The investigating panel said DNA tests expected to be completed within a few days would confirm if the remaining two stem-cell lines it had found were actually successfully cloned from a patient.

In light of the revelations, the panel said it would now also investigate Hwang's other landmark papers — which include another Science article in 2004 on the world's first cloned human embryos, and an August 2005 paper in the journal Nature on the first-ever cloned dog. The journals already are reviewing all the work.

However, he admitted last week to "fatal errors" in the May report and asked Science to withdraw the paper. He acknowledged that at the time of publication, his team had created only eight cell lines. But he said three more were created later.

Professor Alan Trounson, a top stem-cell researcher at Australia's Monash University, said the scandal showed scientists were rigorously checking each other's results. But he predicted the fallout would also stain any other scientists linked to Hwang's work. He also said the South Korean's claim to have cloned a dog was "very much in doubt now."

"I think a lot of the community were very impressed with the cloning of a dog — and it was a delightful dog — but I actually don't think it is a cloned dog now," Trounson told The Associated Press in a telephone interview.

The panel said Friday that it found was no records of two of the other stem-cell lines Hwang claims to have created. Four others died from contamination, and another three were in the nurturing stage and hadn't yet become full stem-cell lines.

Hwang's article this year had also been viewed as significant for his efficiency in cloning the stem-cell lines, claiming to use just 185 human eggs to create custom-made embryonic stem cells for the 11 patients.

But Roe said the investigation had "found that there have been a lot more eggs used than were reported" and were investigating the exact number.

The university had said it was waiting to take action against Hwang until its investigation is complete, but Roe said: "It's hard for Professor Hwang to escape grave responsibility."
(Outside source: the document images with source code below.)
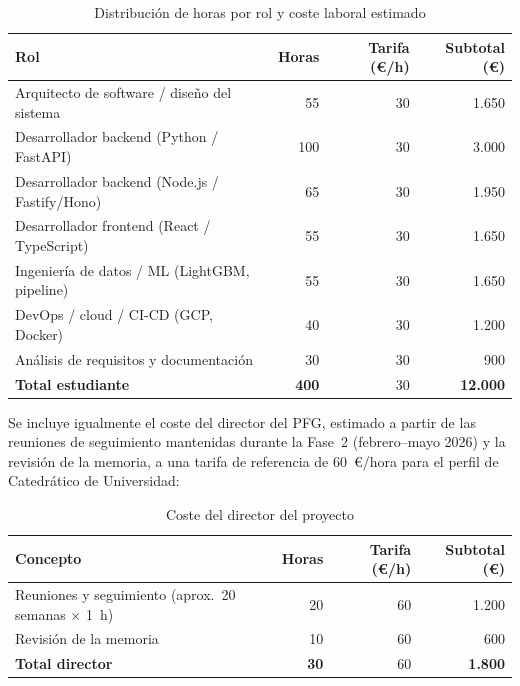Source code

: \begin{table}[H]
  \centering
  \caption{Distribución de horas por rol y coste laboral estimado}
  \label{tab:costes_laborales}
  \small
  \begin{tabular}{lrrr}
    \toprule
    \textbf{Rol}                                   & \textbf{Horas} & \textbf{Tarifa (€/h)} & \textbf{Subtotal (€)} \\
    \midrule
    Arquitecto de software / diseño del sistema    & 55             & 30                    & 1.650                 \\
    Desarrollador backend (Python / FastAPI)       & 100            & 30                    & 3.000                 \\
    Desarrollador backend (Node.js / Fastify/Hono) & 65             & 30                    & 1.950                 \\
    Desarrollador frontend (React / TypeScript)    & 55             & 30                    & 1.650                 \\
    Ingeniería de datos / ML (LightGBM, pipeline)  & 55             & 30                    & 1.650                 \\
    DevOps / cloud / CI-CD (GCP, Docker)           & 40             & 30                    & 1.200                 \\
    Análisis de requisitos y documentación         & 30             & 30                    & 900                   \\
    \midrule
    \textbf{Total estudiante}                      & \textbf{400}   & 30                    & \textbf{12.000}       \\
    \bottomrule
  \end{tabular}
\end{table}

Se incluye igualmente el coste del director del PFG, estimado a partir de las reuniones de
seguimiento mantenidas durante la Fase~2 (febrero--mayo 2026) y la revisión de la memoria, a
una tarifa de referencia de 60~€/hora para el perfil de Catedrático de Universidad:

\begin{table}[H]
  \centering
  \caption{Coste del director del proyecto}
  \label{tab:coste_director}
  \small
  \begin{tabular}{lrrr}
    \toprule
    \textbf{Concepto}                                         & \textbf{Horas} & \textbf{Tarifa (€/h)} & \textbf{Subtotal (€)} \\
    \midrule
    Reuniones y seguimiento (aprox.\ 20 semanas $\times$ 1~h) & 20             & 60                    & 1.200                 \\
    Revisión de la memoria                                    & 10             & 60                    & 600                   \\
    \midrule
    \textbf{Total director}                                   & \textbf{30}    & 60                    & \textbf{1.800}        \\
    \bottomrule
  \end{tabular}
\end{table}

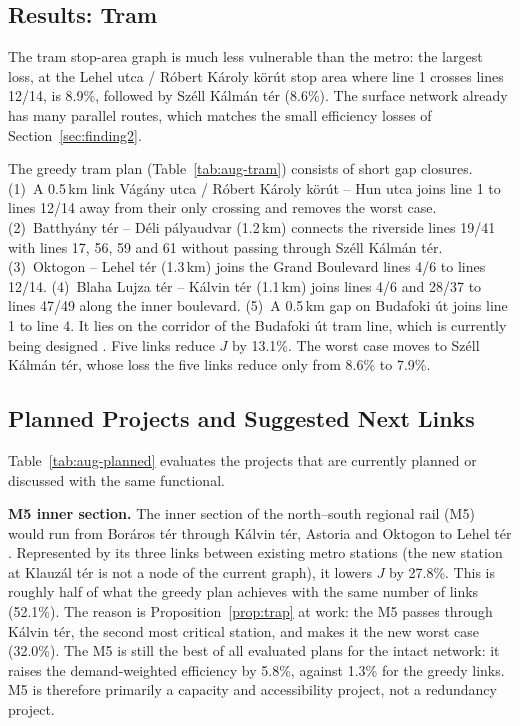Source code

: \documentclass[12pt,a4paper]{article}
\theoremstyle{plain}
\theoremstyle{definition}
\theoremstyle{remark}
\begin{document}
\subsection{Results: Tram}
\label{sec:aug-tram}

The tram stop-area graph is much less vulnerable than the metro: the largest
loss, at the Lehel utca / R\'obert K\'aroly k\"or\'ut stop area where line 1 crosses
lines 12/14, is 8.9\%, followed by Sz\'ell K\'alm\'an t\'er (8.6\%).  The surface
network already has many parallel routes, which matches the small efficiency
losses of Section~\ref{sec:finding2}.



The greedy tram plan (Table~\ref{tab:aug-tram}) consists of short gap
closures.  (1)~A 0.5\,km link V\'ag\'any utca / R\'obert K\'aroly k\"or\'ut --
Hun utca joins line 1 to lines 12/14 away from their only crossing and removes
the worst case.  (2)~Batthy\'any t\'er -- D\'eli p\'alyaudvar (1.2\,km) connects the
riverside lines 19/41 with lines 17, 56, 59 and 61 without passing through
Sz\'ell K\'alm\'an t\'er.  (3)~Oktogon -- Lehel t\'er (1.3\,km)
joins the Grand Boulevard lines 4/6 to lines 12/14.  (4)~Blaha Lujza t\'er --
K\'alvin t\'er (1.1\,km) joins lines 4/6 and 28/37 to lines 47/49 along the
inner boulevard.  (5)~A 0.5\,km gap on Budafoki \'ut joins line 1 to line 4.
It lies on the corridor of the Budafoki \'ut tram line, which is currently
being designed \citep{bkk_budafoki2026}.  Five links reduce
$J$ by 13.1\%.  The worst case moves to Sz\'ell K\'alm\'an t\'er,
whose loss the five links reduce only from 8.6\% to 7.9\%.

\subsection{Planned Projects and Suggested Next Links}
\label{sec:aug-planned}



Table~\ref{tab:aug-planned} evaluates the projects that are currently planned
or discussed with the same functional.

\textbf{M5 inner section.}  The inner section of the north--south regional rail
(M5) would run from Boráros tér through K\'alvin t\'er, Astoria and Oktogon to
Lehel t\'er \citep{wiki_m5}.  Represented by its three links between existing
metro stations (the new station at Klauz\'al t\'er is not a node of the current
graph), it lowers $J$ by 27.8\%.  This is roughly half of what the
greedy plan achieves with the same number of links (52.1\%).  The
reason is Proposition~\ref{prop:trap} at work: the M5 passes through K\'alvin
t\'er, the second most critical station, and makes it the new worst case
(32.0\%).  The M5 is still the best of all evaluated plans for the intact
network: it raises the demand-weighted efficiency by
5.8\%, against 1.3\% for the greedy links.  M5 is
therefore primarily a capacity and accessibility project, not a redundancy project.
\end{document}
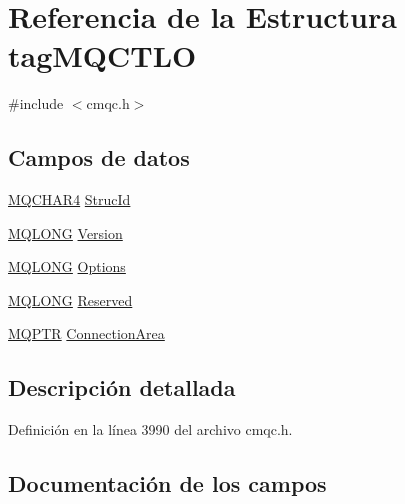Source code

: \hypertarget{structtag_m_q_c_t_l_o}{}\section{Referencia de la Estructura tag\+M\+Q\+C\+T\+L\+O}
\label{structtag_m_q_c_t_l_o}


{\ttfamily \#include $<$cmqc.\+h$>$}

\subsection*{Campos de datos}
\begin{DoxyCompactItemize}
\item 
\hyperlink{cmqc_8h_a12590e546ed66fda7cf21c1d5cefa31d}{M\+Q\+C\+H\+A\+R4} \hyperlink{structtag_m_q_c_t_l_o_a0530922ca944569b52601d74941f96e4}{Struc\+Id}
\item 
\hyperlink{cmqc_8h_a1fb8d28cbda3fa8766a9821230cdb6d5}{M\+Q\+L\+O\+N\+G} \hyperlink{structtag_m_q_c_t_l_o_a0656ef8f766b3907d394d88a35d7b7e9}{Version}
\item 
\hyperlink{cmqc_8h_a1fb8d28cbda3fa8766a9821230cdb6d5}{M\+Q\+L\+O\+N\+G} \hyperlink{structtag_m_q_c_t_l_o_ad7aff2d6c6044809464380998d24ec5c}{Options}
\item 
\hyperlink{cmqc_8h_a1fb8d28cbda3fa8766a9821230cdb6d5}{M\+Q\+L\+O\+N\+G} \hyperlink{structtag_m_q_c_t_l_o_a94dbfe0ea37eb47bd07d4d79d7104b2c}{Reserved}
\item 
\hyperlink{cmqc_8h_a0b835d8e479d7c42242ed9c6b6572f5a}{M\+Q\+P\+T\+R} \hyperlink{structtag_m_q_c_t_l_o_a58c83e52e3187c1579e9aeb6c52ded13}{Connection\+Area}
\end{DoxyCompactItemize}


\subsection{Descripción detallada}


Definición en la línea 3990 del archivo cmqc.\+h.



\subsection{Documentación de los campos}
\hypertarget{structtag_m_q_c_t_l_o_a58c83e52e3187c1579e9aeb6c52ded13}{}
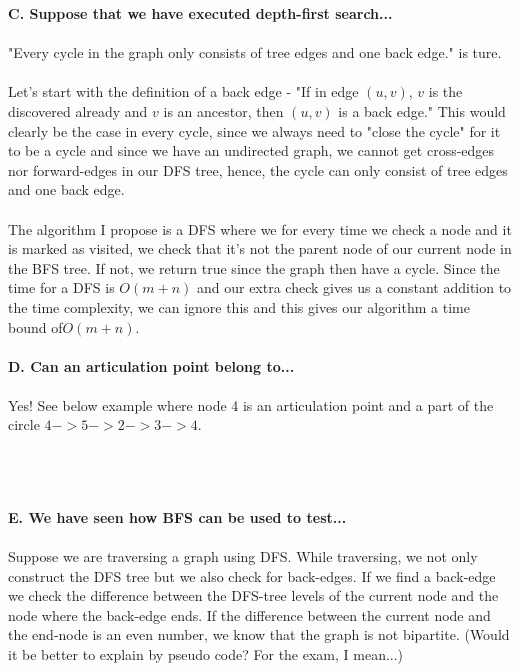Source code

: \documentclass[12pt,oneside,reqno]{amsart}
\begin{document}
\textbf{C. Suppose that we have executed depth-first search...}\\\\
"Every cycle in the graph only consists of tree edges and one back edge." is ture.\\\\
Let's start with the definition of a back edge - "If in edge $(u,v)$, $v$ is the discovered already and $v$ is an ancestor, then $(u,v)$ is a back edge." This would clearly be the case in every cycle, since we always need to "close the cycle" for it to be a cycle and since we have an undirected graph, we cannot get cross-edges nor forward-edges in our DFS tree, hence, the cycle can only consist of tree edges and one back edge.\\\\
The algorithm I propose is a DFS where we for every time we check a node and it is marked as visited, we check that it's not the parent node of our current node in the BFS tree. If not, we return true since the graph then have a cycle. Since the time for a DFS is $O(m+n)$ and our extra check gives us a constant addition to the time complexity, we can ignore this and this gives our algorithm a time bound of$O(m+n)$.\\\\
\newpage
\textbf{D. Can an articulation point belong to...}\\\\
Yes! See below example where node 4 is an articulation point and a part of the circle $4->5->2->3->4$.\\\\
\\\\
\textbf{E. We have seen how BFS can be used to test...}\\\\
Suppose we are traversing a graph using DFS. While traversing, we not only construct the DFS tree but we also check for back-edges. If we find a back-edge we check the difference between the DFS-tree levels of the current node and the node where the back-edge ends. If the difference between the current node and the end-node is an even number, we know that the graph is not bipartite. (Would it be better to explain by pseudo code? For the exam, I mean...)\\\\
\end{document}
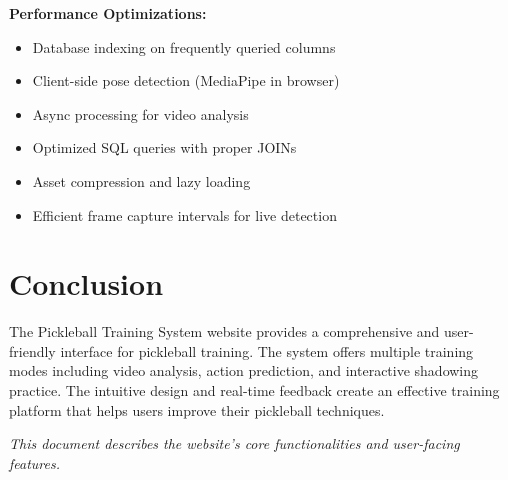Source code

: \documentclass[11pt,a4paper]{article}
\begin{document}
\textbf{Performance Optimizations:}
\begin{itemize}[noitemsep,topsep=0pt]
    \item Database indexing on frequently queried columns
    \item Client-side pose detection (MediaPipe in browser)
    \item Async processing for video analysis
    \item Optimized SQL queries with proper JOINs
    \item Asset compression and lazy loading
    \item Efficient frame capture intervals for live detection
\end{itemize}



\section{Conclusion}

The Pickleball Training System website provides a comprehensive and user-friendly interface for pickleball training. The system offers multiple training modes including video analysis, action prediction, and interactive shadowing practice. The intuitive design and real-time feedback create an effective training platform that helps users improve their pickleball techniques.

\vspace{0.5cm}

\begin{center}
\textit{This document describes the website's core functionalities and user-facing features.}
\end{center}
\end{document}
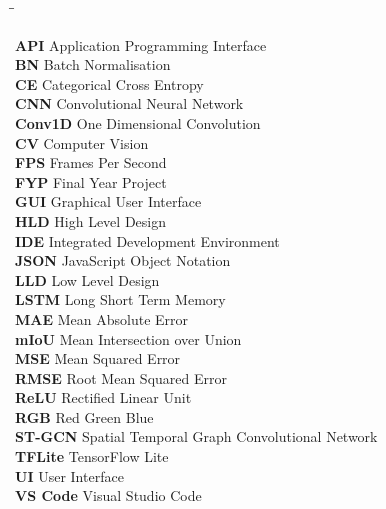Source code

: \documentclass[12pt]{report}
\begin{document}
\begin{tabbing}
\hspace{4cm}\=\hspace{8cm}\=\kill

\textbf{API} \> Application Programming Interface \\
\textbf{BN} \> Batch Normalisation \\
\textbf{CE} \> Categorical Cross Entropy \\
\textbf{CNN} \> Convolutional Neural Network \\
\textbf{Conv1D} \> One Dimensional Convolution \\
\textbf{CV} \> Computer Vision \\
\textbf{FPS} \> Frames Per Second \\
\textbf{FYP} \> Final Year Project \\
\textbf{GUI} \> Graphical User Interface \\
\textbf{HLD} \> High Level Design \\
\textbf{IDE} \> Integrated Development Environment \\
\textbf{JSON} \> JavaScript Object Notation \\
\textbf{LLD} \> Low Level Design \\
\textbf{LSTM} \> Long Short Term Memory \\
\textbf{MAE} \> Mean Absolute Error \\
\textbf{mIoU} \> Mean Intersection over Union \\
\textbf{MSE} \> Mean Squared Error \\
\textbf{RMSE} \> Root Mean Squared Error \\
\textbf{ReLU} \> Rectified Linear Unit \\
\textbf{RGB} \> Red Green Blue \\
\textbf{ST-GCN} \> Spatial Temporal Graph Convolutional Network \\
\textbf{TFLite} \> TensorFlow Lite \\
\textbf{UI} \> User Interface \\
\textbf{VS Code} \> Visual Studio Code \\
\end{tabbing}
\clearpage
{}


\pagestyle{fancy}

\fancyhf{}

\renewcommand{\headrulewidth}{0pt}
\end{document}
The government had stood by Hwang, a veterinarian, when he admitted last month to ethics violations for using eggs from female workers in his lab in research. On Friday, it said it would still support similar research despite the Hwang revelations.

"Despite the recent scandal, the government will continue supporting biotechnology research, including stem cells, so that hopes for stem-cell research by patients with incurable diseases and their families and the public are not in vain," the Ministry of Science and Technology said.

Hwang had last month resigned as head of the World Stem Cell Hub — an international project founded in October that had planned to open centers in Britain and the United States — after admitting he used eggs from female workers at his lab in violation of ethics guidelines. Sung Sang-cheol, head of Seoul National University Hospital where the hub is located, said Friday the center would continue working but might be reorganized or renamed.